_Task item:_
Copy, word for word, the lines of the entries below between the one with "Hi, I am Ash." and the one with "Hotwired/Turbo django-allauth integration", inclusive, and leave out everything else.

_Material to process:_
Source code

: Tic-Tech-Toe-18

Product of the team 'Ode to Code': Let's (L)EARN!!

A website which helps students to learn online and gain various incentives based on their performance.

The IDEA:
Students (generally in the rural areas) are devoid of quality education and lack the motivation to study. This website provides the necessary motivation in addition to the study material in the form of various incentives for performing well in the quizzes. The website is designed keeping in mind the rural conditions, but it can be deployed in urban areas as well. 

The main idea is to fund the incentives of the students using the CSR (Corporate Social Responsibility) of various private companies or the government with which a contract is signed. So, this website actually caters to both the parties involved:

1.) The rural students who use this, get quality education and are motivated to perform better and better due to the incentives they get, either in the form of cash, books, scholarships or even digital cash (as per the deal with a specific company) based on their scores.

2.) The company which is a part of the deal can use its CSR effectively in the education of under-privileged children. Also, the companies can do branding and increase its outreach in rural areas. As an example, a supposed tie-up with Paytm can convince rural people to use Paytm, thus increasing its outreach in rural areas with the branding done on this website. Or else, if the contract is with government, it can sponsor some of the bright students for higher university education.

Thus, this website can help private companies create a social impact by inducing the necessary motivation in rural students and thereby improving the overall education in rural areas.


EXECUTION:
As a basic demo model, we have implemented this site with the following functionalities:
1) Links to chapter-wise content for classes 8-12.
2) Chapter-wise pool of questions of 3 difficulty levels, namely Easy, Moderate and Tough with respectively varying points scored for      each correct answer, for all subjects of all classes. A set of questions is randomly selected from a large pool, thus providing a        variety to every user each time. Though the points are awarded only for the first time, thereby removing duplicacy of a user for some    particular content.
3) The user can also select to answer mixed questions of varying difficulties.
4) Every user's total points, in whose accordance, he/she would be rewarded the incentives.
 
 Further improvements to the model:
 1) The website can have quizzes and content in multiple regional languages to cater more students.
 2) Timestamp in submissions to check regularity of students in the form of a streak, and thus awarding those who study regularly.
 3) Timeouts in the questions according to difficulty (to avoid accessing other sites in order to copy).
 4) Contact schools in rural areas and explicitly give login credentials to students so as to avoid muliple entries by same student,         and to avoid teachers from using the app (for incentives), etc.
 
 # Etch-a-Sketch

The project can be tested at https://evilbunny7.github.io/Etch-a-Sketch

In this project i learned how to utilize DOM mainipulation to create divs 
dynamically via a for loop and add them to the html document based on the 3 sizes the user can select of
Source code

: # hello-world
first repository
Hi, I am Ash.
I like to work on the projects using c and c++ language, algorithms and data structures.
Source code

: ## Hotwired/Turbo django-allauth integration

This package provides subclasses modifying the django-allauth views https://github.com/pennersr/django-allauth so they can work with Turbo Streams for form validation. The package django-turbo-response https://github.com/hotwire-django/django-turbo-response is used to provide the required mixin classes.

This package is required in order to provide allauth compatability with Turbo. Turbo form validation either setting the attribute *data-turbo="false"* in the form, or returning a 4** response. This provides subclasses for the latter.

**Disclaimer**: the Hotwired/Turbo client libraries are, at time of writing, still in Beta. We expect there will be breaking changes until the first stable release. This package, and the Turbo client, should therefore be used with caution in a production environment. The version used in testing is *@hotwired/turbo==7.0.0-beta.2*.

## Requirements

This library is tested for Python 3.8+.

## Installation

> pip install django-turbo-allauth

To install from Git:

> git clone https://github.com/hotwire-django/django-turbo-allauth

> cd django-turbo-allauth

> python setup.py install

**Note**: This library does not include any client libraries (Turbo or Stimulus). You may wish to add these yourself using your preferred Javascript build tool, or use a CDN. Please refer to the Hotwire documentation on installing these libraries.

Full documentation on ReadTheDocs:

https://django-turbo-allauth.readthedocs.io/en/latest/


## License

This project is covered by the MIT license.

* * *

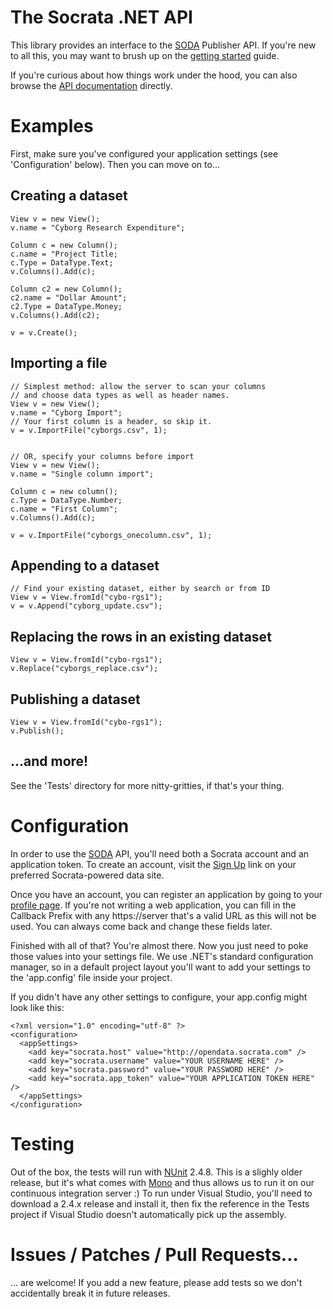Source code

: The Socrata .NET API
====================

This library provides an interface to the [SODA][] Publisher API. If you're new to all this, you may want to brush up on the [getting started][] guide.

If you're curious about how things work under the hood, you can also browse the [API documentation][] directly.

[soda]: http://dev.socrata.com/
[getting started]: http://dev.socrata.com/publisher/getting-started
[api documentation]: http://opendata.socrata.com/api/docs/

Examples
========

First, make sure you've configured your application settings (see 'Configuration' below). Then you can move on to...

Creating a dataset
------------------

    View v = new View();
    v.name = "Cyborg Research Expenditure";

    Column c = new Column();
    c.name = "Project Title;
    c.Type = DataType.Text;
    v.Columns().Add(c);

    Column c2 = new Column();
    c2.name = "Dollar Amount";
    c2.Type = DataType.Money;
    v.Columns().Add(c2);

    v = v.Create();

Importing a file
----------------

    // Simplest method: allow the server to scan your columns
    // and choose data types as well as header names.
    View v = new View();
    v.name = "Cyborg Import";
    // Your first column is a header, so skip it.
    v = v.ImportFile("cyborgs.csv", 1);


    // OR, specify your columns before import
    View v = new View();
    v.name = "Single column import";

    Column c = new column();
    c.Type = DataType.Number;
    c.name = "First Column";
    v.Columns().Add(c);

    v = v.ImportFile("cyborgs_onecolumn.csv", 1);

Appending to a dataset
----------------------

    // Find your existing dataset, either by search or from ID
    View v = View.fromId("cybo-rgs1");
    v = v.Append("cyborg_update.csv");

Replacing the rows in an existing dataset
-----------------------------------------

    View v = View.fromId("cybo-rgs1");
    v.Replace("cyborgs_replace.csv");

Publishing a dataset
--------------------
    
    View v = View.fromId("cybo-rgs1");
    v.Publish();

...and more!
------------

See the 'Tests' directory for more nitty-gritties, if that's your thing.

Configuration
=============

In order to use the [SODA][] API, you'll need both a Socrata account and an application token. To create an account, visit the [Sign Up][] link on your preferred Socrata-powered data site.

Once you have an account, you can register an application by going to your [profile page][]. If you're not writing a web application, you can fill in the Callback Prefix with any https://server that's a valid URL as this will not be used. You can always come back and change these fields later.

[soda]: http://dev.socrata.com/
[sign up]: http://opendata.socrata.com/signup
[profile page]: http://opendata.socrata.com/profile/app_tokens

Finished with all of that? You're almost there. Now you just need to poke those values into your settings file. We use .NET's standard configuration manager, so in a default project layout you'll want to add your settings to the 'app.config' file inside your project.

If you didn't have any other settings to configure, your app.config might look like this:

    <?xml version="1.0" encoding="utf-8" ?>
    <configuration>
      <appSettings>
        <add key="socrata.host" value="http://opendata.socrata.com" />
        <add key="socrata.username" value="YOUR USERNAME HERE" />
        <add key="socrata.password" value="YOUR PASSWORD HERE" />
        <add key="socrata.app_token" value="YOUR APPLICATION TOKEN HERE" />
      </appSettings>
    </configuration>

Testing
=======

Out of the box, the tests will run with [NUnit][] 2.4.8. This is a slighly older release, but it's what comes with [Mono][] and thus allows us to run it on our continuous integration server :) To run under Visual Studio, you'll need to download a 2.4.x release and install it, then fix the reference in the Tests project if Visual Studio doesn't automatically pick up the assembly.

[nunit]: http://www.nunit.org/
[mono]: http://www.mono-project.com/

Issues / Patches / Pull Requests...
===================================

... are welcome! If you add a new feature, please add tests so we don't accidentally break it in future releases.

_Solved exercise:_
Hi, I am Ash.
I like to work on the projects using c and c++ language, algorithms and data structures.
Source code

: ## Hotwired/Turbo django-allauth integration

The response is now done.